Sur la côte ouest, le Dr Grossman prédit que les nouveaux protocoles pourraient entraîner une baisse des taux de chirurgie au cours des deux prochaines années. "Pour l'instant - et il est important de noter que les choses changent rapidement - si vous voulez avoir recours à la chirurgie esthétique, il vous faudra probablement fournir un test Covid-19 négatif, prévoir deux semaines d'isolement total, puis une intervention chirurgicale, suivie de deux autres semaines d'isolement", dit-elle. " Il ne faut pas faire subir à quelqu'un une grosse opération dans ces conditions, car vous risquez d'aggraver le risque de Covid à cause de l'affaiblissement du système immunitaire consécutif à la procédure".

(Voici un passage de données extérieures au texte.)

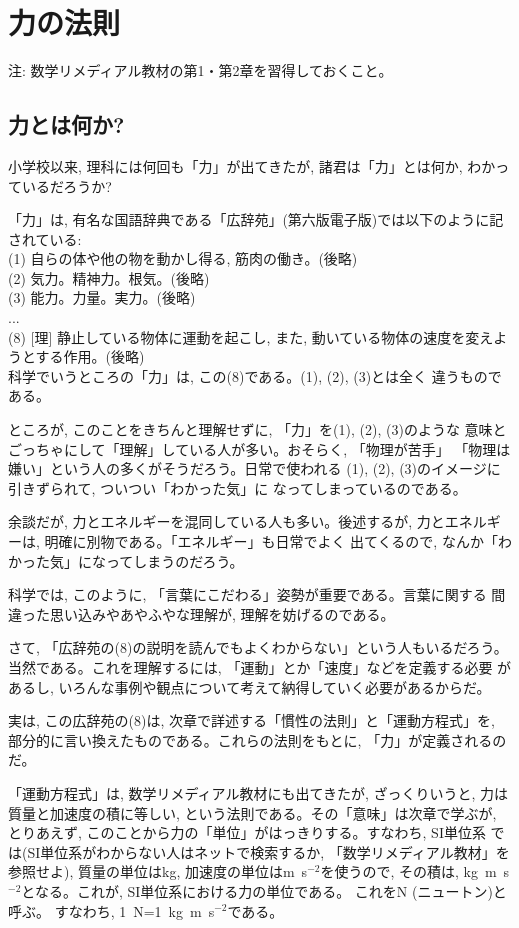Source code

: \chapter{力の法則}
%
{\small 注: 数学リメディアル教材の第1・第2章を習得しておくこと。}

\section{力とは何か?}

小学校以来, 理科には何回も「力」が出てきたが, 諸君は「力」とは何か, わかっているだろうか?

「力」は, 有名な国語辞典である「広辞苑」(第六版電子版)では以下のように記されている:\\
(1) 自らの体や他の物を動かし得る, 筋肉の働き。(後略)\\
(2) 気力。精神力。根気。(後略)\\
(3) 能力。力量。実力。(後略)\\
...\\
(8) [理] 静止している物体に運動を起こし, また, 動いている物体の速度を変えようとする作用。(後略)\\

科学でいうところの「力」は, この(8)である。(1), (2), (3)とは全く
違うものである。

ところが, このことをきちんと理解せずに, 「力」を(1), (2), (3)のような
意味とごっちゃにして「理解」している人が多い。おそらく, 「物理が苦手」
「物理は嫌い」という人の多くがそうだろう。日常で使われる
(1), (2), (3)のイメージに引きずられて, ついつい「わかった気」に
なってしまっているのである。

余談だが, 力とエネルギーを混同している人も多い。後述するが, 
力とエネルギーは, 明確に別物である。「エネルギー」も日常でよく
出てくるので, なんか「わかった気」になってしまうのだろう。

科学では, このように, 「言葉にこだわる」姿勢が重要である。言葉に関する
間違った思い込みやあやふやな理解が, 理解を妨げるのである。

さて, 「広辞苑の(8)の説明を読んでもよくわからない」という人もいるだろう。
当然である。これを理解するには, 「運動」とか「速度」などを定義する必要
があるし, いろんな事例や観点について考えて納得していく必要があるからだ。

実は, この広辞苑の(8)は, 次章で詳述する「慣性の法則」と「運動方程式」を, 
部分的に言い換えたものである。これらの法則をもとに, 「力」が定義されるのだ。

「運動方程式」は, 数学リメディアル教材にも出てきたが, ざっくりいうと, 
力は質量と加速度の積に等しい, という法則である。その「意味」は次章で学ぶが, 
とりあえず, このことから力の「単位」がはっきりする。すなわち, SI単位系
では(SI単位系がわからない人はネットで検索するか, 「数学リメディアル教材」を
参照せよ), 質量の単位はkg, 加速度の単位はm~s$^{-2}$を使うので, 
その積は, kg~m~s$^{-2}$となる。これが, SI単位系における力の単位である。
これをN (ニュートン)と呼ぶ。
すなわち, 1~N=1~kg~m~s$^{-2}$である。


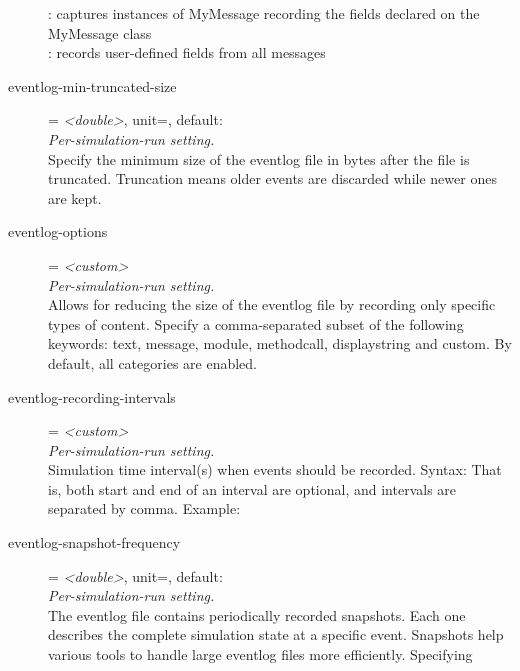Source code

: \begin{description}
    :
    captures instances of MyMessage recording the fields declared on the
    MyMessage class\\
      : records
    user-defined fields from all messages
\item[eventlog-min-truncated-size] = \textit{<double>}, unit=, default: \\
    \textit{Per-simulation-run setting.}\\
    Specify the minimum size of the eventlog file in bytes after the file is
    truncated. Truncation means older events are discarded while newer ones are
    kept.
\item[eventlog-options] = \textit{<custom>}\\
    \textit{Per-simulation-run setting.}\\
    Allows for reducing the size of the eventlog file by recording only
    specific types of content. Specify a comma-separated subset of the
    following keywords: text, message, module, methodcall, displaystring and
    custom. By default, all categories are enabled.
\item[eventlog-recording-intervals] = \textit{<custom>}\\
    \textit{Per-simulation-run setting.}\\
    Simulation time interval(s) when events should be recorded. Syntax:
     That is,
    both start and end of an interval are optional, and intervals are separated
    by comma. Example: 
\item[eventlog-snapshot-frequency] = \textit{<double>}, unit=, default: \\
    \textit{Per-simulation-run setting.}\\
    The eventlog file contains periodically recorded snapshots. Each one
    describes the complete simulation state at a specific event. Snapshots help
    various tools to handle large eventlog files more efficiently. Specifying

\end{description}
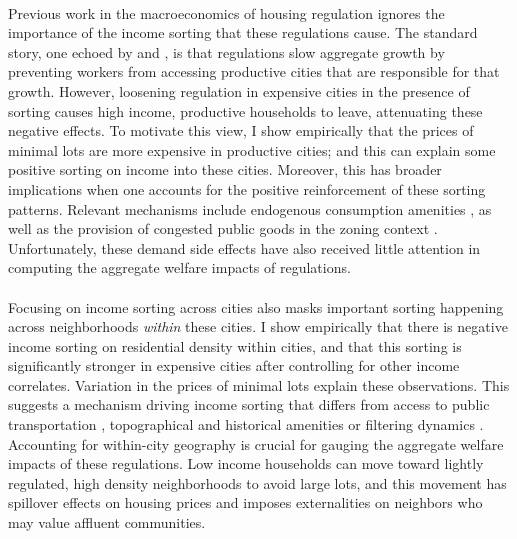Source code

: \documentclass[]{article}
\begin{document}
	\paragraph*{}
	Previous work in the macroeconomics of housing regulation ignores the importance of the income sorting that these regulations cause. The standard story, one echoed by \cite{hseihmoretti} and \cite{durantonpugaurbgrowth}, is that regulations slow aggregate growth by preventing workers from accessing productive cities that are responsible for that growth. However, loosening regulation in expensive cities in the presence of sorting causes high income, productive households to leave, attenuating these negative effects. To motivate this view, I show empirically that the prices of minimal lots are more expensive in productive cities; and this can explain some positive sorting on income into these cities. Moreover, this has broader implications when one accounts for the positive reinforcement of these sorting patterns. Relevant mechanisms include endogenous consumption amenities \citep{diamond2016}, as well as the provision of congested public goods in the zoning context \citep{calabresetal, ineffTiebout}. Unfortunately, these demand side effects have also received little attention in computing the aggregate welfare impacts of regulations. 
	 
	
	\paragraph*{} 
	Focusing on income sorting across cities also masks important sorting happening across neighborhoods \textit{within} these cities. I show empirically that there is negative income sorting on residential density within cities, and that this sorting is significantly stronger in expensive cities after controlling for other income correlates. Variation in the prices of minimal lots explain these observations. This suggests a mechanism driving income sorting that differs from access to public transportation \citep{ccpoortransport}, topographical and historical amenities \citep{parispoor} or filtering dynamics \citep{Gentrificationcycles}. Accounting for within-city geography is crucial for gauging the aggregate welfare impacts of these regulations. Low income households can move toward lightly regulated, high density neighborhoods to avoid large lots, and this movement has spillover effects on housing prices and imposes externalities on neighbors who may value affluent communities. 
	
\end{document}
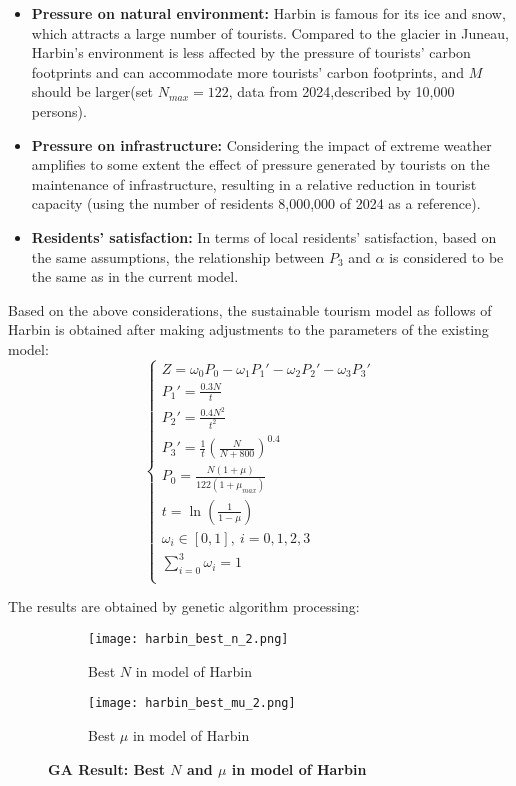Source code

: \documentclass{mcmthesis}
\begin{document}
\begin{itemize}
  \item \textbf{Pressure on natural environment:} {Harbin is famous for its ice and snow, which attracts a large number of tourists. Compared to the glacier in Juneau, Harbin's environment is less affected by the pressure of tourists' carbon footprints and can accommodate more tourists' carbon footprints, and $M$ should be larger(set $N_{max}=122$, data from 2024,described by 10,000 persons).}
  \item \textbf{Pressure on infrastructure:} {Considering the impact of extreme weather amplifies to some extent the effect of pressure generated by tourists on the maintenance of infrastructure, resulting in a relative reduction in tourist capacity (using the number of residents 8,000,000 of 2024 as a reference).}
  \item \textbf{Residents' satisfaction:} {In terms of local residents' satisfaction, based on the same assumptions, the relationship between $P_3$ and $\alpha$ is considered to be the same as in the current model.}
\end{itemize}
{Based on the above considerations, the sustainable tourism model as follows of Harbin is obtained after making adjustments to the parameters of the existing model:}
\begin{equation}
  \begin{cases}
  Z=\omega_0 P_0-\omega_1 P_1'-\omega_2 P_2'-\omega_3 P_3'\\
  P_1'=\frac{0.3N}{t} \\
  P_2'=\frac{0.4N^2}{t^2} \\
  P_3'=\frac{1}{t}\left(\frac{N}{N+800}\right)^{0.4} \\
  P_0=\frac{N (1+\mu)}{122 (1+\mu_{max})} \\
  t = \ln\left(\frac{1}{1 - \mu}\right) \\
  \omega_i \in [0,1], \ i = 0,1,2,3 \\
  \sum\limits_{i=0}^3 \omega_i = 1 \\
  \end{cases}
  \end{equation}

{The results are obtained by genetic algorithm processing:}

\begin{figure}[H]
  \centering
  \begin{subfigure}[b]{0.4\textwidth}
      \texttt{[image: harbin\_best\_n\_2.png]}
      \caption{Best $N$ in model of Harbin}
      \label{HRBn}
  \end{subfigure}
  \hfill
  \begin{subfigure}[b]{0.4\textwidth}
      \texttt{[image: harbin\_best\_mu\_2.png]}
      \caption{Best $\mu$ in model of Harbin}
      \label{HRBmu}
  \end{subfigure}
  \caption{\textbf{GA Result: Best $N$ and $\mu$ in model of Harbin}}
  \label{fig:HRB}
\end{figure}
\end{document}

Le Dr Grossman ajoute que, au moment de notre entretien du 30 avril, les tests sont encore trop peu fiables pour déterminer une chose aussi importante qu'une intervention chirurgicale. "Il y aura beaucoup de discussions sur les meilleurs tests pour déterminer si une personne est saine et opérable - et sur ce qui constitue une preuve suffisante".
Mais le Dr Devgan note que si ces complications pourraient modifier les tendances, la demande ne disparaîtra jamais complètement. "Dans une certaine mesure, la population veut aujourd'hui éviter la chirurgie lorsque c'est possible", dit-elle. "Maintenant que le Covid-19 soulève des questions sur les ressources hospitalières et la stérilisation, cela peut avoir un impact sur les choix de chacun en général. Cela dit, mon planning de bloc opératoire est complet pour un avenir lointain et plus chargé que jamais".